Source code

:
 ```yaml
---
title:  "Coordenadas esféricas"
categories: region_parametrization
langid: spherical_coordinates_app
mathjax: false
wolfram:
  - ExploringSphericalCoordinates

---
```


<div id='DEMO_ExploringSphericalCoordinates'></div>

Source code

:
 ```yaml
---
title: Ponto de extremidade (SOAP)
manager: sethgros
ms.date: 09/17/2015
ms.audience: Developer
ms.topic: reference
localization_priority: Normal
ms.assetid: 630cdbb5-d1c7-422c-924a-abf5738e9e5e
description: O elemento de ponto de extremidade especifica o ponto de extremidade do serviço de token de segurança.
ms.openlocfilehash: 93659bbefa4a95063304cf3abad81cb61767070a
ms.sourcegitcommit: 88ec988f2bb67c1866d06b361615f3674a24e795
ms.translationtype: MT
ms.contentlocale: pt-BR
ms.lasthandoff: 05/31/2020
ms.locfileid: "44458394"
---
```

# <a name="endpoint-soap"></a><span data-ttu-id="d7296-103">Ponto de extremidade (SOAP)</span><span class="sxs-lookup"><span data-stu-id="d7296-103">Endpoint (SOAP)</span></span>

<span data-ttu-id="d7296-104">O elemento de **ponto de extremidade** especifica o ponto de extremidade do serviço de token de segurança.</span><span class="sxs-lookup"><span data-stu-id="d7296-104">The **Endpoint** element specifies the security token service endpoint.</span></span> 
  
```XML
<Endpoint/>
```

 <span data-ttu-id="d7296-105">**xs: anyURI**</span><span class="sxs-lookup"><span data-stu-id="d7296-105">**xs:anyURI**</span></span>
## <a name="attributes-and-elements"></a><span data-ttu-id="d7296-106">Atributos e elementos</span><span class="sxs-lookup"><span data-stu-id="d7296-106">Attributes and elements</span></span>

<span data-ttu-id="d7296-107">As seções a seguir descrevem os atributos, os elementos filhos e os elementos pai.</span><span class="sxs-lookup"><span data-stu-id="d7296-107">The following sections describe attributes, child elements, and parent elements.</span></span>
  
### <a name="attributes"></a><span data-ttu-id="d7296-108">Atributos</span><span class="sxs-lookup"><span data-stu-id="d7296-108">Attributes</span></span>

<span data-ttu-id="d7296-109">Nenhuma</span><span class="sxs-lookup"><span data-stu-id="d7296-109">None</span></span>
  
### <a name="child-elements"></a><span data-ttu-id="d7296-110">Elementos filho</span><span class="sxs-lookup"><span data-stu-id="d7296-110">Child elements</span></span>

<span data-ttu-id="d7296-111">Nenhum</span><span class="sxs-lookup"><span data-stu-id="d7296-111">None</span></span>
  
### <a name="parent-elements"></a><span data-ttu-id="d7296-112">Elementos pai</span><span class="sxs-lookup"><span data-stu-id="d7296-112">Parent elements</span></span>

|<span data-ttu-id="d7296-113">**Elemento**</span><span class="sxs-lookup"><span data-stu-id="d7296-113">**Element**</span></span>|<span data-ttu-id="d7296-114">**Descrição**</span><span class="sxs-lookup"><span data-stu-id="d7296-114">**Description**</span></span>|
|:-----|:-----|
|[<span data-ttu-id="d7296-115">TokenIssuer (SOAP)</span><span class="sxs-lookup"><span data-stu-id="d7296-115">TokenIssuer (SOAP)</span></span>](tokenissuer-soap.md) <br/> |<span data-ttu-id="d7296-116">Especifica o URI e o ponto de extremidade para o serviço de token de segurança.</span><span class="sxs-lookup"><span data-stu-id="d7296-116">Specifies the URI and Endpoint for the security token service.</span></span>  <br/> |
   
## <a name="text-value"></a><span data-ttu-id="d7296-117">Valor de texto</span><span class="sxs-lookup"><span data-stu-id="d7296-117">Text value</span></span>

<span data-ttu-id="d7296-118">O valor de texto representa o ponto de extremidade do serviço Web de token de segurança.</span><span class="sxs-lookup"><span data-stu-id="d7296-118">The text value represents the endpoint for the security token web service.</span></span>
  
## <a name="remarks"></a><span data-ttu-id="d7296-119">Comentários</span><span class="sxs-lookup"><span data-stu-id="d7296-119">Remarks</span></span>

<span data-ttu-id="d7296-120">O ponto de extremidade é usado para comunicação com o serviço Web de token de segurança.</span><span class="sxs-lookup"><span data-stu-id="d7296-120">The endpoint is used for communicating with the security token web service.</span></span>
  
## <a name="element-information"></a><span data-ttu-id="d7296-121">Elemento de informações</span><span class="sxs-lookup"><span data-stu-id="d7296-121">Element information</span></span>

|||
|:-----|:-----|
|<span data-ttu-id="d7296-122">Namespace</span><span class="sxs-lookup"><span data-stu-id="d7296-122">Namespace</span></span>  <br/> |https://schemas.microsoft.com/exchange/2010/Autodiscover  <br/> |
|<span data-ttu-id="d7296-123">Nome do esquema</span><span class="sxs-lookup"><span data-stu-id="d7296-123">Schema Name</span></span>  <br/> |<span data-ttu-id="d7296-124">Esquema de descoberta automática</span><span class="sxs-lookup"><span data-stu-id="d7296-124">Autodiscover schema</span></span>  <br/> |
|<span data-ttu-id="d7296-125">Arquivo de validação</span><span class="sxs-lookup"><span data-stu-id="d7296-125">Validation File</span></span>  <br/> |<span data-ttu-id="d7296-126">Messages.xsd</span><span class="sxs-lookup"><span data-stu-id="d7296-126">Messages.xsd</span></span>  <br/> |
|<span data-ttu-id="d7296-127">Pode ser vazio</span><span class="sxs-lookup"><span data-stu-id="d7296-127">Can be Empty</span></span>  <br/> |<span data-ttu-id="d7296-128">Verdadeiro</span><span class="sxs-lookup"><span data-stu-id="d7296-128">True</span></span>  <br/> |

TASK PROMPT
Search the records for the word "value" and copy every line where it occurs.

FINISHED TASK
## <a name="text-value"></a><span data-ttu-id="d7296-117">Valor de texto</span><span class="sxs-lookup"><span data-stu-id="d7296-117">Text value</span></span>
<span data-ttu-id="d7296-118">O valor de texto representa o ponto de extremidade do serviço Web de token de segurança.</span><span class="sxs-lookup"><span data-stu-id="d7296-118">The text value represents the endpoint for the security token web service.</span></span>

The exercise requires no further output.